Menko Polhukam Djoko Suyanto (tiga kiri), dan Ketua Mahkamah Konstitusi Mahfud MD (dua kanan) usai mengikuti pembukaan Seminar Nasional 'Evaluasi Pemilihan Umum Kepala Daerah' di Jakarta, Rabu (25/1).
Menko Polhukam Djoko Suyanto (tiga kiri), dan Ketua Mahkamah Konstitusi Mahfud MD (dua kanan) usai mengikuti pembukaan Seminar Nasional 'Evaluasi Pemilihan Umum Kepala Daerah' di Jakarta, Rabu (25/1). (sumber: Antara)
Orang yang sudah melanggar etika harus merasa lebih berdosa daripada melanggar hukum.

Ketua Mahkamah Konstitusi (MK), Mahfud MD mengemukakan Ketua Umum Partai Demokrat (PD), Anas Urbaningrum (AU) secara fatsun dan etika politik seharusnya mundur dari jabatannya.

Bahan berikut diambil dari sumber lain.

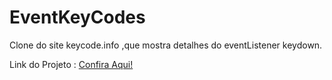 <h1>EventKeyCodes</h1>
Clone do site keycode.info ,que mostra detalhes do eventListener keydown.


Link do Projeto :  <a href="https://eventkey.netlify.app/">Confira Aqui!</a>

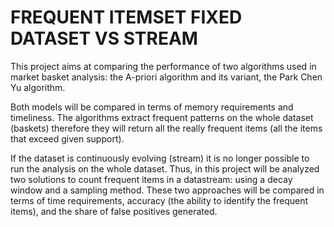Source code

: # FREQUENT ITEMSET FIXED DATASET VS STREAM

This project aims at comparing the performance of two algorithms used in market basket analysis: the A-priori algorithm and its variant, the Park Chen Yu algorithm.

Both models will be compared in terms of memory requirements and timeliness.
The algorithms extract frequent patterns on the whole dataset (baskets) therefore they will return all the really frequent items (all the items that exceed given support).

If the dataset is continuously evolving (stream) it is no longer possible to run the analysis on the whole dataset. Thus, in this project will be analyzed two solutions to count frequent items in a datastream: using a decay window and a sampling method.
These two approaches will be compared in terms of time requirements, accuracy (the ability to identify the frequent items), and the share of false positives generated.
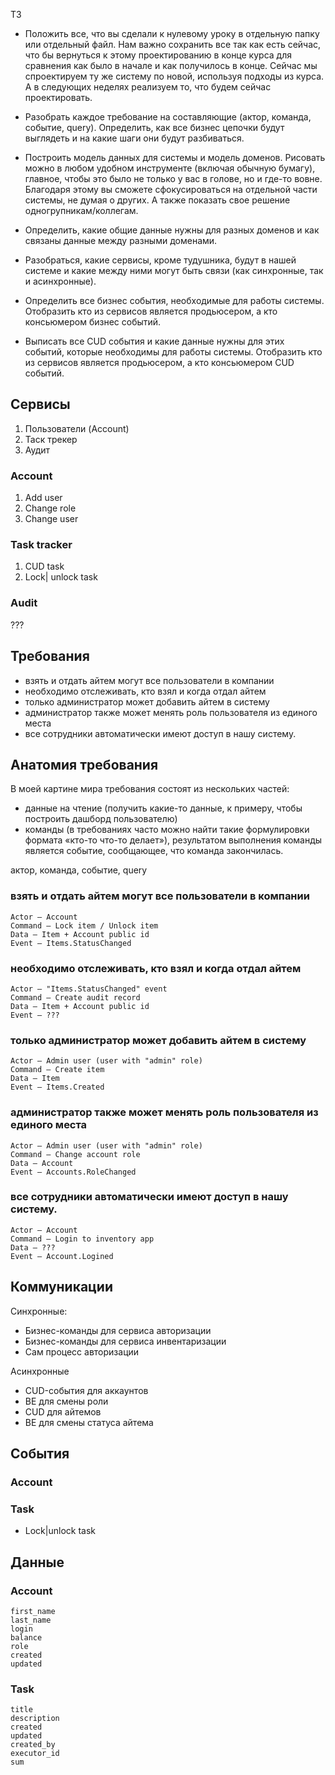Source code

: ТЗ

- Положить все, что вы сделали к нулевому уроку в отдельную папку или отдельный файл. Нам важно сохранить все так как есть сейчас, что бы вернуться к этому проектированию в конце курса для сравнения как было в начале и как получилось в конце. Сейчас мы спроектируем ту же систему по новой, используя подходы из курса. А в следующих неделях реализуем то, что будем сейчас проектировать.

- Разобрать каждое требование на составляющие (актор, команда, событие, query). Определить, как все бизнес цепочки будут выглядеть и на какие шаги они будут разбиваться.

- Построить модель данных для системы и модель доменов. Рисовать можно в любом удобном инструменте (включая обычную бумагу), главное, чтобы это было не только у вас в голове, но и где-то вовне. Благодаря этому вы сможете сфокусироваться на отдельной части системы, не думая о других. А также показать свое решение одногрупникам/коллегам.

- Определить, какие общие данные нужны для разных доменов и как связаны данные между разными доменами.

- Разобраться, какие сервисы, кроме тудушника, будут в нашей системе и какие между ними могут быть связи (как синхронные, так и асинхронные).

- Определить все бизнес события, необходимые для работы системы. Отобразить кто из сервисов является продьюсером, а кто консьюмером бизнес событий.

- Выписать все CUD события и какие данные нужны для этих событий, которые необходимы для работы системы. Отобразить кто из сервисов является продьюсером, а кто консьюмером CUD событий.

## Сервисы
1. Пользователи (Account)
3. Таск трекер 
4. Аудит

### Account
1. Add user
2. Change role
3. Change user
### Task tracker
1. CUD task
2. Lock| unlock task
### Audit
???           


## Требования
- взять и отдать айтем могут все пользователи в компании
- необходимо отслеживать, кто взял и когда отдал айтем
- только администратор может добавить айтем в систему
- администратор также может менять роль пользователя из единого места
- все сотрудники автоматически имеют доступ в нашу систему.

## Анатомия требования
В моей картине мира требования состоят из нескольких частей:

- данные на чтение (получить какие-то данные, к примеру, чтобы построить дашборд пользователю)
- команды (в требованиях часто можно найти такие формулировки формата «кто-то что-то делает»), результатом выполнения команды является событие, сообщающее, что команда закончилась.

актор, команда, событие, query

### взять и отдать айтем могут все пользователи в компании
    Actor — Account
    Command — Lock item / Unlock item
    Data — Item + Account public id
    Event — Items.StatusChanged


### необходимо отслеживать, кто взял и когда отдал айтем
    Actor — "Items.StatusChanged" event
    Command — Create audit record
    Data — Item + Account public id
    Event — ???

### только администратор может добавить айтем в систему
    Actor — Admin user (user with "admin" role)
    Command — Create item
    Data — Item
    Event — Items.Created

### администратор также может менять роль пользователя из единого места
    Actor — Admin user (user with "admin" role)
    Command — Change account role
    Data — Account
    Event — Accounts.RoleChanged

### все сотрудники автоматически имеют доступ в нашу систему.
    Actor — Account
    Command — Login to inventory app
    Data — ???
    Event — Account.Logined


## Коммуникации 
Синхронные:
- Бизнес-команды для сервиса авторизации
- Бизнес-команды для сервиса инвентаризации
- Сам процесс авторизации

Асинхронные
- CUD-события для аккаунтов
- BE для смены роли
- CUD для айтемов
- BE для смены статуса айтема

## События
### Account
### Task
- Lock|unlock task


## Данные
### Account

    first_name
    last_name
    login
    balanсe
    role
    created
    updated


### Task

    title
    description
    created
    updated
    created_by
    executor_id
    sum
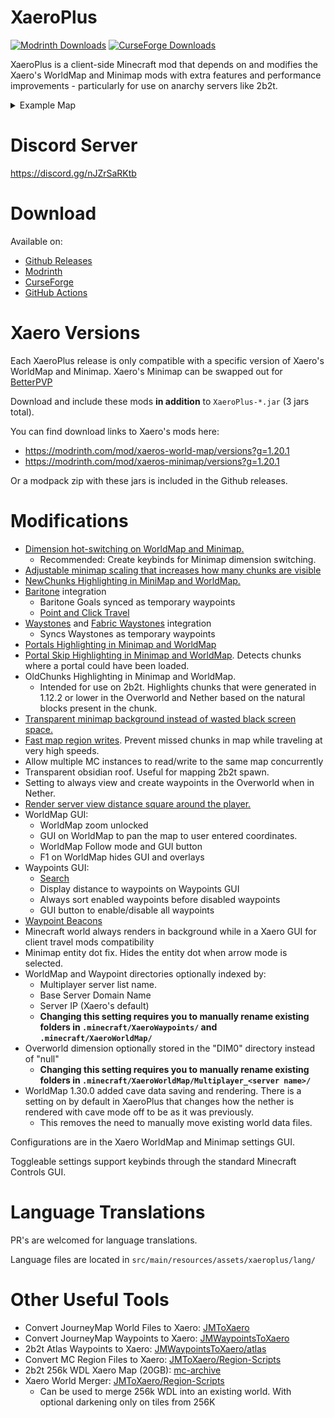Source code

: # XaeroPlus
<a href=https://modrinth.com/mod/xaeroplus ><img alt="Modrinth Downloads" src="https://img.shields.io/modrinth/dt/EnPUzSTg?style=for-the-badge&logo=modrinth&label=Modrinth&color=00AF5C"></a> <a href=https://legacy.curseforge.com/minecraft/mc-mods/xaeroplus ><img alt="CurseForge Downloads" src="https://cf.way2muchnoise.eu/866084.svg?badge_style=for_the_badge"></a>

XaeroPlus is a client-side Minecraft mod that depends on and modifies the Xaero's WorldMap and Minimap mods with extra
features and performance improvements - particularly for use on anarchy servers like 2b2t.

<details>
<summary>Example Map</summary>
<p align="center">
  <img src="https://i.imgur.com/oYYhDoS.jpeg">
</p>
</details>

# Discord Server

https://discord.gg/nJZrSaRKtb

# Download

Available on:

* [Github Releases](https://github.com/rfresh2/XaeroPlus/releases)
* [Modrinth](https://modrinth.com/mod/xaeroplus)
* [CurseForge](https://legacy.curseforge.com/minecraft/mc-mods/xaeroplus)
* [GitHub Actions](https://github.com/rfresh2/XaeroPlus/actions?query=branch%3Amainline+)

# Xaero Versions

Each XaeroPlus release is only compatible with a specific version of Xaero's WorldMap and Minimap.
Xaero's Minimap can be swapped out for [BetterPVP](https://chocolateminecraft.com/betterpvp2.php)

Download and include these mods **in addition** to `XaeroPlus-*.jar` (3 jars total).

You can find download links to Xaero's mods here:
* https://modrinth.com/mod/xaeros-world-map/versions?g=1.20.1
* https://modrinth.com/mod/xaeros-minimap/versions?g=1.20.1

Or a modpack zip with these jars is included in the Github releases.

# Modifications

* [Dimension hot-switching on WorldMap and Minimap.](https://cdn.discordapp.com/attachments/971140948593635335/1109733484144107572/Temurin-1.8.0_352_2023.03.31_-_20.11.27.50.mp4)
  * Recommended: Create keybinds for Minimap dimension switching.
* [Adjustable minimap scaling that increases how many chunks are visible](https://cdn.discordapp.com/attachments/971140948593635335/1109734742842146937/Temurin-1.8.0_352_2023.03.29_-_16.16.08.32.DVR.mp4)
* [NewChunks Highlighting in MiniMap and WorldMap.](https://cdn.discordapp.com/attachments/971140948593635335/1109735633045434408/Base_Profile_2023.01.02_-_11.26.22.02.DVR.mp4)
* [Baritone](https://github.com/cabaletta/baritone) integration
  * Baritone Goals synced as temporary waypoints
  * [Point and Click Travel](https://cdn.discordapp.com/attachments/1005598555186139156/1125306712300204082/Base_Profile_2023.07.02_-_23.04.34.09.DVR.mp4)
* [Waystones](https://legacy.curseforge.com/minecraft/mc-mods/waystones) and [Fabric Waystones](https://legacy.curseforge.com/minecraft/mc-mods/fabric-waystones) integration
  * Syncs Waystones as temporary waypoints
* [Portals Highlighting in Minimap and WorldMap](https://cdn.discordapp.com/attachments/1127463054804779028/1133251771217752175/Base_Profile_2023.07.24_-_21.02.36.03.mp4)
* [Portal Skip Highlighting in Minimap and WorldMap](https://cdn.discordapp.com/attachments/1029572347818151947/1109656254265163816/Base_Profile_2023.05.20_-_18.34.34.34.DVR.mp4). Detects chunks where a portal could have been loaded.
* OldChunks Highlighting in Minimap and WorldMap.
  * Intended for use on 2b2t. Highlights chunks that were generated in 1.12.2 or lower in the Overworld and Nether based on the natural blocks present in the chunk.
* [Transparent minimap background instead of wasted black screen space.](https://cdn.discordapp.com/attachments/963821382569979904/1088651890335686716/2023-03-23_19.26.36.png)
* [Fast map region writes](https://cdn.discordapp.com/attachments/963821382569979904/1049947847467995196/Temurin-1.8.0_345_2022.12.06_-_22.44.28.05.DVR.mp4). Prevent missed chunks in map while traveling at very high speeds.
* Allow multiple MC instances to read/write to the same map concurrently
* Transparent obsidian roof. Useful for mapping 2b2t spawn.
* Setting to always view and create waypoints in the Overworld when in Nether.
* [Render server view distance square around the player.](https://cdn.discordapp.com/attachments/971140948593635335/1109733753686851594/Temurin-1.8.0_352_2023.03.29_-_21.37.26.35.DVR.mp4)
* WorldMap GUI:
  * WorldMap zoom unlocked
  * GUI on WorldMap to pan the map to user entered coordinates.
  * WorldMap Follow mode and GUI button
  * F1 on WorldMap hides GUI and overlays
* Waypoints GUI:
  * [Search](https://cdn.discordapp.com/attachments/971140948593635335/1109736194163617842/Base_Profile_2023.05.04_-_16.48.38.73.DVR.mp4)
  * Display distance to waypoints on Waypoints GUI
  * Always sort enabled waypoints before disabled waypoints
  * GUI button to enable/disable all waypoints
* [Waypoint Beacons](https://cdn.discordapp.com/attachments/971140948593635335/1125611814089134180/2023-07-03_19.18.51.png)
* Minecraft world always renders in background while in a Xaero GUI for client travel mods compatibility
* Minimap entity dot fix. Hides the entity dot when arrow mode is selected.
* WorldMap and Waypoint directories optionally indexed by:
  * Multiplayer server list name.
  * Base Server Domain Name
  * Server IP (Xaero's default)
  * **Changing this setting requires you to manually rename existing folders in `.minecraft/XaeroWaypoints/` and `.minecraft/XaeroWorldMap/`**
* Overworld dimension optionally stored in the "DIM0" directory instead of "null"
  * **Changing this setting requires you to manually rename existing folders in `.minecraft/XaeroWorldMap/Multiplayer_<server name>/`**
* WorldMap 1.30.0 added cave data saving and rendering. There is a setting on by default in XaeroPlus that changes how the nether is rendered with cave mode off to be as it was previously.
  * This removes the need to manually move existing world data files.

Configurations are in the Xaero WorldMap and Minimap settings GUI.

Toggleable settings support keybinds through the standard Minecraft Controls GUI.

# Language Translations

PR's are welcomed for language translations. 

Language files are located in `src/main/resources/assets/xaeroplus/lang/`

# Other Useful Tools

* Convert JourneyMap World Files to Xaero: [JMToXaero](https://github.com/Entropy5/JMtoXaero)
* Convert JourneyMap Waypoints to Xaero: [JMWaypointsToXaero](https://github.com/rfresh2/JMWaypointsToXaero)
* 2b2t Atlas Waypoints to Xaero: [JMWaypointsToXaero/atlas](https://github.com/rfresh2/JMWaypointsToXaero/tree/atlas)
* Convert MC Region Files to Xaero: [JMToXaero/Region-Scripts](https://github.com/Entropy5/JMtoXaero/blob/Region-Scripts/src/main/java/com/github/entropy5/RegionToXaero.java)
* 2b2t 256k WDL Xaero Map (20GB): [mc-archive](https://data.mc-archive.org/s/eFDEy2XKof83Kez)
* Xaero World
  Merger: [JMToXaero/Region-Scripts](https://github.com/Entropy5/JMtoXaero/blob/Region-Scripts/src/main/java/com/github/entropy5/XaeroRegionMerger.java)
  * Can be used to merge 256k WDL into an existing world. With optional darkening only on tiles from 256K
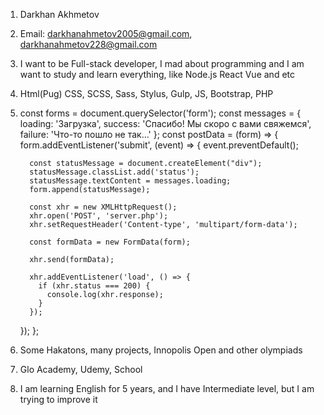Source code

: 1.  Darkhan Akhmetov
2.  Email: darkhanahmetov2005@gmail.com, darkhanahmetov228@gmail.com
3.  I want to be Full-stack developer, I mad about programming and I am want to study and learn everything, like Node.js React Vue and etc
4.  Html(Pug) CSS, SCSS, Sass, Stylus, Gulp, JS, Bootstrap, PHP
5.  const forms = document.querySelector('form');
    const messages = {
    loading: 'Загрузка',
    success: 'Спасибо! Мы скоро с вами свяжемся',
    failure: 'Что-то пошло не так...'
    };
    const postData = (form) => {
    form.addEventListener('submit', (event) => {
    event.preventDefault();

          const statusMessage = document.createElement("div");
          statusMessage.classList.add('status');
          statusMessage.textContent = messages.loading;
          form.append(statusMessage);

          const xhr = new XMLHttpRequest();
          xhr.open('POST', 'server.php');
          xhr.setRequestHeader('Content-type', 'multipart/form-data');

          const formData = new FormData(form);

          xhr.send(formData);

          xhr.addEventListener('load', () => {
            if (xhr.status === 200) {
              console.log(xhr.response);
            }
          });

    });
    };

6.  Some Hakatons, many projects, Innopolis Open and other olympiads
7.  Glo Academy, Udemy, School
8.  I am learning English for 5 years, and I have Intermediate level, but I am trying to improve it
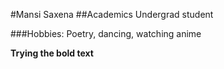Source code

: #Mansi Saxena
 ##Academics
 Undergrad student

 ###Hobbies:
 Poetry, dancing, watching anime

 **Trying the bold text**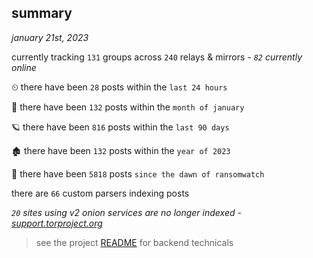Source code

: 
## summary
_january 21st, 2023_

currently tracking `131` groups across `240` relays & mirrors - _`82` currently online_

⏲ there have been `28` posts within the `last 24 hours`

🦈 there have been `132` posts within the `month of january`

🪐 there have been `816` posts within the `last 90 days`

🏚 there have been `132` posts within the `year of 2023`

🦕 there have been `5818` posts `since the dawn of ransomwatch`

there are `66` custom parsers indexing posts

_`20` sites using v2 onion services are no longer indexed - [support.torproject.org](https://support.torproject.org/onionservices/v2-deprecation/)_

> see the project [README](https://github.com/joshhighet/ransomwatch#ransomwatch--) for backend technicals
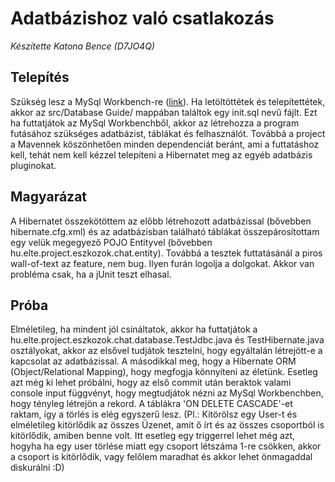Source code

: # Adatbázishoz való csatlakozás
*Készítette Katona Bence (D7JO4Q)*

## Telepítés
Szükség lesz a MySql Workbench-re ([link](https://dev.mysql.com/downloads/workbench/)). Ha letöltöttétek és telepítettétek, akkor az src/Database Guide/ mappában találtok egy init.sql nevű fájlt. Ezt ha futtatjátok az MySql Workbenchből, akkor az létrehozza a program futásához szükséges adatbázist, táblákat és felhasználót. Továbbá a project a Mavennek köszönhetően minden dependenciát beránt, ami a futtatáshoz kell, tehát nem kell kézzel telepíteni a Hibernatet meg az egyéb adatbázis pluginokat.

## Magyarázat
A Hibernatet összekötöttem az előbb létrehozott adatbázissal (bővebben hibernate.cfg.xml) és az adatbázisban található táblákat összepárosítottam egy velük megegyező POJO Entityvel (bővebben hu.elte.project.eszkozok.chat.entity). Továbbá a tesztek futtatásánál a piros wall-of-text az feature, nem bug. Ilyen furán logolja a dolgokat. Akkor van probléma csak, ha a jUnit teszt elhasal.

## Próba
Elméletileg, ha mindent jól csináltatok, akkor ha futtatjátok a hu.elte.project.eszkozok.chat.database.TestJdbc.java és TestHibernate.java osztályokat, akkor az elsővel tudjátok tesztelni, hogy egyáltalán létrejött-e a kapcsolat az adatbázissal. A másodikkal meg, hogy a Hibernate ORM (Object/Relational Mapping), hogy megfogja könnyíteni az életünk.
Esetleg azt még ki lehet próbálni, hogy az első commit után beraktok valami console input függvényt, hogy megtudjátok nézni az MySql Workbenchben, hogy tényleg létrejön a rekord.
A táblákra 'ON DELETE CASCADE'-et raktam, így a törlés is elég egyszerű lesz. (Pl.: Kitörölsz egy User-t és elméletileg kitörlődik az összes Üzenet, amit ő írt és az összes csoportból is kitörlődik, amiben benne volt. Itt esetleg egy triggerrel lehet még azt, hogyha ha egy user törlése miatt egy csoport létszáma 1-re csökken, akkor a csoport is kitörlődik, vagy felőlem maradhat és akkor lehet önmagaddal diskurálni :D)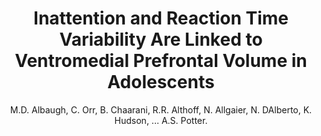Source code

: ---
author: M.D. Albaugh, C. Orr, B. Chaarani, R.R. Althoff, N. Allgaier, N. DAlberto, K. Hudson, ... A.S. Potter.
title: Inattention and Reaction Time Variability Are Linked to Ventromedial Prefrontal Volume in Adolescents
journal: Biological Psychiatry
year: 2017
type: article
doi: 10.1016/j.biopsych.2017.01.003
volume: 82
number: 9
---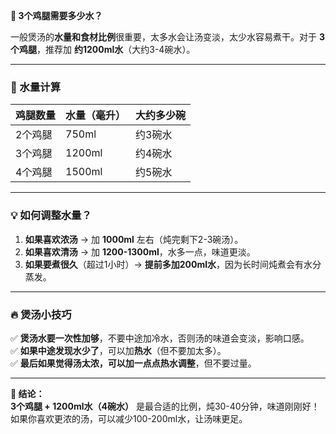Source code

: **📌 3个鸡腿需要多少水？**  

一般煲汤的**水量和食材比例**很重要，太多水会让汤变淡，太少水容易煮干。对于 **3个鸡腿**，推荐加 **约1200ml水**（大约3-4碗水）。

---

### **📏 水量计算**
| 鸡腿数量 | 水量（毫升） | 大约多少碗 |
|----------|-------------|------------|
| 2个鸡腿 | 750ml | 约3碗水 |
| 3个鸡腿 | 1200ml | 约4碗水 |
| 4个鸡腿 | 1500ml | 约5碗水 |

---

### **💡 如何调整水量？**
1. **如果喜欢浓汤** → 加 **1000ml** 左右（炖完剩下2-3碗汤）。  
2. **如果喜欢清汤** → 加 **1200-1300ml**，水多一点，味道更淡。  
3. **如果要煮很久**（超过1小时）→ **提前多加200ml水**，因为长时间炖煮会有水分蒸发。

---

### **🔥 煲汤小技巧**
✅ **煲汤水要一次性加够**，不要中途加冷水，否则汤的味道会变淡，影响口感。  
✅ **如果中途发现水少了**，可以加**热水**（但不要加太多）。  
✅ **最后如果觉得汤太浓，可以加一点点热水调整**，但不要过量。

---

**📌 结论：**  
**3个鸡腿 + 1200ml水（4碗水）** 是最合适的比例，炖30-40分钟，味道刚刚好！  
如果你喜欢更浓的汤，可以减少100-200ml水，让汤味更足。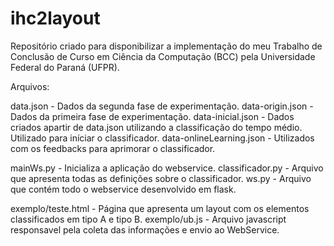 # ihc2layout
Repositório criado para disponibilizar a implementação do meu Trabalho de Conclusão de Curso em Ciência da Computação (BCC) pela Universidade Federal do Paraná (UFPR).


Arquivos:

data.json - Dados da segunda fase de experimentação.
data-origin.json - Dados da primeira fase de experimentação.
data-inicial.json - Dados criados apartir de data.json utilizando a classificação do tempo médio. Utilizado para iníciar o classificador.
data-onlineLearning.json - Utilizados com os feedbacks para aprimorar o classificador.

mainWs.py - Inicializa a aplicação do webservice.
classificador.py - Arquivo que apresenta todas as definições sobre o classificador.
ws.py - Arquivo que contém todo o webservice desenvolvido em flask.

exemplo/teste.html - Página que apresenta um layout com os elementos classificados em tipo A e tipo B.
exemplo/ub.js - Arquivo javascript responsavel pela coleta das informações e envio ao WebService.
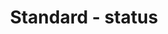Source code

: ---
title: 'Standard - status'
field: 'is.identifier.standardStatus'
slug: 'resource-status-status'
description: 'select from control list'
required: False
vocabulary: 'resource-status-status.txt'
policy: 'Controlled value. Single select from control list.'
---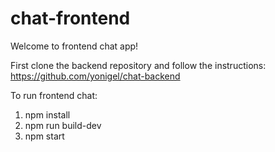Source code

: # chat-frontend

Welcome to frontend chat app!

First clone the backend repository and follow the instructions:
https://github.com/yonigel/chat-backend

To run frontend chat:
1. npm install
2. npm run build-dev
3. npm start



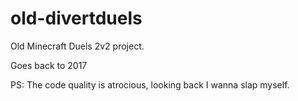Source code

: # old-divertduels
Old Minecraft Duels 2v2 project. 

Goes back to 2017

PS: The code quality is atrocious, looking back I wanna slap myself.
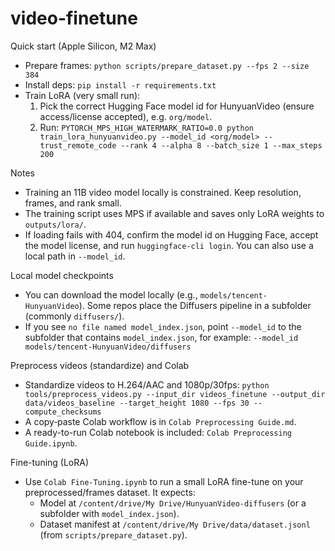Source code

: # video-finetune

Quick start (Apple Silicon, M2 Max)

- Prepare frames: `python scripts/prepare_dataset.py --fps 2 --size 384`
- Install deps: `pip install -r requirements.txt`
- Train LoRA (very small run):
  1) Pick the correct Hugging Face model id for HunyuanVideo (ensure access/license accepted), e.g. `org/model`.
  2) Run: `PYTORCH_MPS_HIGH_WATERMARK_RATIO=0.0 python train_lora_hunyuanvideo.py --model_id <org/model> --trust_remote_code --rank 4 --alpha 8 --batch_size 1 --max_steps 200`

Notes

- Training an 11B video model locally is constrained. Keep resolution, frames, and rank small.
- The training script uses MPS if available and saves only LoRA weights to `outputs/lora/`.
- If loading fails with 404, confirm the model id on Hugging Face, accept the model license, and run `huggingface-cli login`. You can also use a local path in `--model_id`.

Local model checkpoints

- You can download the model locally (e.g., `models/tencent-HunyuanVideo`). Some repos place the Diffusers pipeline in a subfolder (commonly `diffusers/`).
- If you see `no file named model_index.json`, point `--model_id` to the subfolder that contains `model_index.json`, for example:
  `--model_id models/tencent-HunyuanVideo/diffusers`

Preprocess videos (standardize) and Colab

- Standardize videos to H.264/AAC and 1080p/30fps: `python tools/preprocess_videos.py --input_dir videos_finetune --output_dir data/videos_baseline --target_height 1080 --fps 30 --compute_checksums`
- A copy‑paste Colab workflow is in `Colab Preprocessing Guide.md`.
- A ready-to-run Colab notebook is included: `Colab Preprocessing Guide.ipynb`.

Fine-tuning (LoRA)

- Use `Colab Fine-Tuning.ipynb` to run a small LoRA fine-tune on your preprocessed/frames dataset. It expects:
  - Model at `/content/drive/My Drive/HunyuanVideo-diffusers` (or a subfolder with `model_index.json`).
  - Dataset manifest at `/content/drive/My Drive/data/dataset.jsonl` (from `scripts/prepare_dataset.py`).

Alasannya, ada berbagai pernyataan mantan Bendahara Umum PD Muhamad Nazaruddin yang ternyata benar, sekalipun juga banyak yang salah.

“Keterangan Nazar saya lihat banyak yang benar walau banyak juga yang salah. Keterangan Nazar yang benar, bahwa AU memimpin perusahaan ternyata benar, dulu kan ini dibantah. Juga pernyataan Nazar mengenai politik uang dalam kongres, awalnya kan dibantah, kemudian diakui. Sekarang kan jadi masalah uang yang digunakan itu, uang korupsi atau tidak. Apakah uang itu dari swasta ke partai atau uang dari negara yang lari ke partai,” kata Mahfud, di sela-sela acara halaqah PPP di Kediri, Jawa Timur, Rabu (22/2).

Mahfud menjelaskan setiap orang memang memiliki fatsun dan etika politik yang berbeda. Bisa saja apa yang diyakininya berbeda dengan fatsun dan etika politik yang dianut oleh Anas.

“Kalau saya ditanya secara etika politik dan fatsun politik langkah apa atau apa yang seharusnya dilakukan, maka kalau saya, saya akan mundur. Etika dan fatsun politik saya berbeda dengan dia karena setiap orang mungkin punya fatsun politik dan etika politik yang berbeda-beda,” ujarnya.

Ditanyakan langkah dan tindakan yang diambil oleh orang-orang yang terindikasi korupsi yang selalu berlindung dibalik alasan menunggu proses hukum namun tidak mempedulikan etika, Mahfud mengemukakan etika merupakan dasar hukum dan hukum itu ada karena etika.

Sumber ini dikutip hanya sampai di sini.